» **Problem requirements**:
Please return each entry that follows exactly as given, but without pictures.
START Input
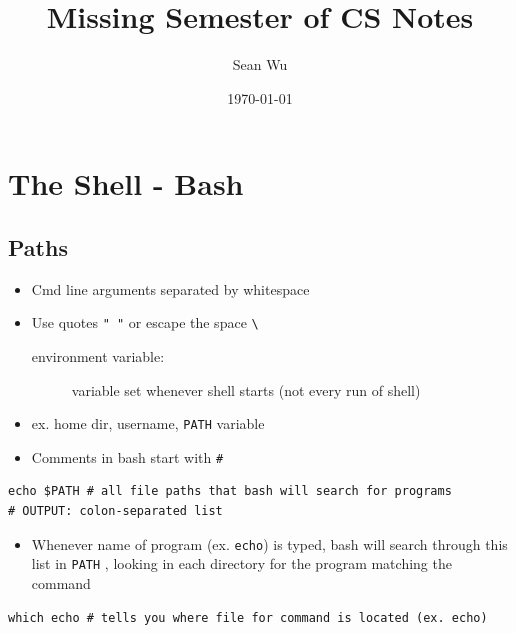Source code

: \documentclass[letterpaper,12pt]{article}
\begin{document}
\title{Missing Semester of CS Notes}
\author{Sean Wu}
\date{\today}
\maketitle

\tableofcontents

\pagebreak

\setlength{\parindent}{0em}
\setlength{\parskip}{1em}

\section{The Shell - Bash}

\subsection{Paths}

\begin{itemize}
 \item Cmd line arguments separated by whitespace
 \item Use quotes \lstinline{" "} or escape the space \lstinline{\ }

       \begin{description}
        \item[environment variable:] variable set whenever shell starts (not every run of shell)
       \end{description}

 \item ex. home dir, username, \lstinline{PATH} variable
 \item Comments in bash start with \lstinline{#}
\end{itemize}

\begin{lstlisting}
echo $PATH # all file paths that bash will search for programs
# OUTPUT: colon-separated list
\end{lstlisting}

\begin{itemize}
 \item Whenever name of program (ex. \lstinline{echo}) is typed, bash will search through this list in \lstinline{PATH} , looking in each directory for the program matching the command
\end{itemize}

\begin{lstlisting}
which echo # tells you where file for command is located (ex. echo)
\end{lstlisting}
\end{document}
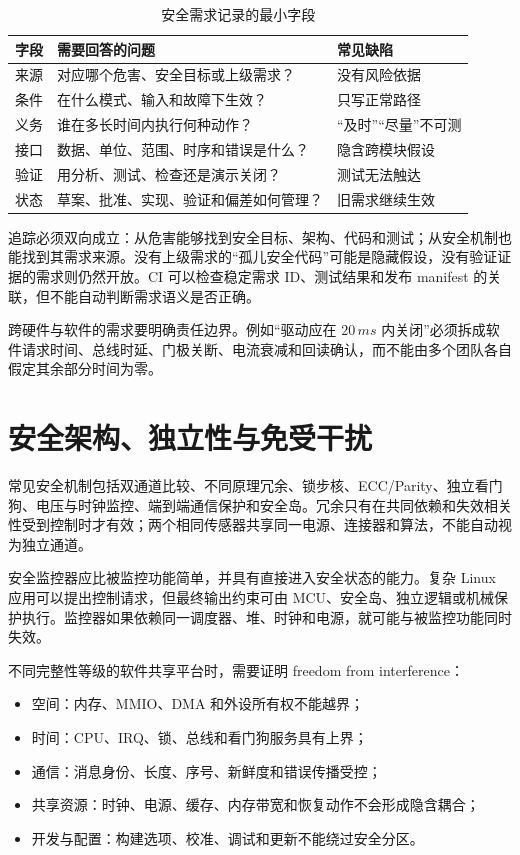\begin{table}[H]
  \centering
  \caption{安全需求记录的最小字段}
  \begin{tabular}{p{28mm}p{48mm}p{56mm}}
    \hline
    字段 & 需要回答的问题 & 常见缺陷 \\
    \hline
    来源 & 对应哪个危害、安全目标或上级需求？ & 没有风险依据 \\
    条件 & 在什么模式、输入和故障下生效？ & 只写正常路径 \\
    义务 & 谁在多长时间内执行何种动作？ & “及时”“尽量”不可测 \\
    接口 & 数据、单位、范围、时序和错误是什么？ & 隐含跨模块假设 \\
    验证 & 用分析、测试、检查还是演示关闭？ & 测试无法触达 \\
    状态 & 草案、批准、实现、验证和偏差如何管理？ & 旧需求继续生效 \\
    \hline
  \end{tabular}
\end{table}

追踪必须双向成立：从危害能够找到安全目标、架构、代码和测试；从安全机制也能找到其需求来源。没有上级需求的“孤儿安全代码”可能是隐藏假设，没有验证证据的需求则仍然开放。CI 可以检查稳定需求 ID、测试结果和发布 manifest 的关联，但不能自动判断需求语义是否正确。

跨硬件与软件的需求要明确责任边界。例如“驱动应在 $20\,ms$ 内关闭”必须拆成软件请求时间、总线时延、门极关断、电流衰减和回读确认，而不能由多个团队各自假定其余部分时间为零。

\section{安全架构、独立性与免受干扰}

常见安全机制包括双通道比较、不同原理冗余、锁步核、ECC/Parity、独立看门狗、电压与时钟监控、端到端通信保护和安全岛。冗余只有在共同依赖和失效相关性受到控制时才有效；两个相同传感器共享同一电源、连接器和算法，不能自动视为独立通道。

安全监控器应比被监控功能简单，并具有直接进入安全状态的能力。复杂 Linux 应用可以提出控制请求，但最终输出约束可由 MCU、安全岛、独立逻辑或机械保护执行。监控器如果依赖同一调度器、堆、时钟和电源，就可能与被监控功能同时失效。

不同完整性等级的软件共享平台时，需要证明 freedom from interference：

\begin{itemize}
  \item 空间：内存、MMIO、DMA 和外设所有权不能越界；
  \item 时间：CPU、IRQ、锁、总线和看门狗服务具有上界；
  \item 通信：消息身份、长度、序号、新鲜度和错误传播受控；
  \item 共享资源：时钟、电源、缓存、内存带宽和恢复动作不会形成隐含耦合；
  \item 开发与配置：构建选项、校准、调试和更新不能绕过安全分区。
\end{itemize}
END Input
» **Task output**:
Source code

: \documentclass[letterpaper,12pt]{article}
\begin{document}
\title{Missing Semester of CS Notes}
\author{Sean Wu}
\date{\today}
\maketitle

\tableofcontents

\pagebreak

\setlength{\parindent}{0em}
\setlength{\parskip}{1em}

\section{The Shell - Bash}

\subsection{Paths}

\begin{itemize}
 \item Cmd line arguments separated by whitespace
 \item Use quotes \lstinline{" "} or escape the space \lstinline{\ }

       \begin{description}
        \item[environment variable:] variable set whenever shell starts (not every run of shell)
       \end{description}

 \item ex. home dir, username, \lstinline{PATH} variable
 \item Comments in bash start with \lstinline{#}
\end{itemize}

\begin{lstlisting}
echo $PATH # all file paths that bash will search for programs
# OUTPUT: colon-separated list
\end{lstlisting}

\begin{itemize}
 \item Whenever name of program (ex. \lstinline{echo}) is typed, bash will search through this list in \lstinline{PATH} , looking in each directory for the program matching the command
\end{itemize}

\begin{lstlisting}
which echo # tells you where file for command is located (ex. echo)
\end{lstlisting}
\end{document}
\begin{table}[H]
  \centering
  \caption{安全需求记录的最小字段}
  \begin{tabular}{p{28mm}p{48mm}p{56mm}}
    \hline
    字段 & 需要回答的问题 & 常见缺陷 \\
    \hline
    来源 & 对应哪个危害、安全目标或上级需求？ & 没有风险依据 \\
    条件 & 在什么模式、输入和故障下生效？ & 只写正常路径 \\
    义务 & 谁在多长时间内执行何种动作？ & “及时”“尽量”不可测 \\
    接口 & 数据、单位、范围、时序和错误是什么？ & 隐含跨模块假设 \\
    验证 & 用分析、测试、检查还是演示关闭？ & 测试无法触达 \\
    状态 & 草案、批准、实现、验证和偏差如何管理？ & 旧需求继续生效 \\
    \hline
  \end{tabular}
\end{table}

追踪必须双向成立：从危害能够找到安全目标、架构、代码和测试；从安全机制也能找到其需求来源。没有上级需求的“孤儿安全代码”可能是隐藏假设，没有验证证据的需求则仍然开放。CI 可以检查稳定需求 ID、测试结果和发布 manifest 的关联，但不能自动判断需求语义是否正确。

跨硬件与软件的需求要明确责任边界。例如“驱动应在 $20\,ms$ 内关闭”必须拆成软件请求时间、总线时延、门极关断、电流衰减和回读确认，而不能由多个团队各自假定其余部分时间为零。

\section{安全架构、独立性与免受干扰}

常见安全机制包括双通道比较、不同原理冗余、锁步核、ECC/Parity、独立看门狗、电压与时钟监控、端到端通信保护和安全岛。冗余只有在共同依赖和失效相关性受到控制时才有效；两个相同传感器共享同一电源、连接器和算法，不能自动视为独立通道。

安全监控器应比被监控功能简单，并具有直接进入安全状态的能力。复杂 Linux 应用可以提出控制请求，但最终输出约束可由 MCU、安全岛、独立逻辑或机械保护执行。监控器如果依赖同一调度器、堆、时钟和电源，就可能与被监控功能同时失效。

不同完整性等级的软件共享平台时，需要证明 freedom from interference：

\begin{itemize}
  \item 空间：内存、MMIO、DMA 和外设所有权不能越界；
  \item 时间：CPU、IRQ、锁、总线和看门狗服务具有上界；
  \item 通信：消息身份、长度、序号、新鲜度和错误传播受控；
  \item 共享资源：时钟、电源、缓存、内存带宽和恢复动作不会形成隐含耦合；
  \item 开发与配置：构建选项、校准、调试和更新不能绕过安全分区。
\end{itemize}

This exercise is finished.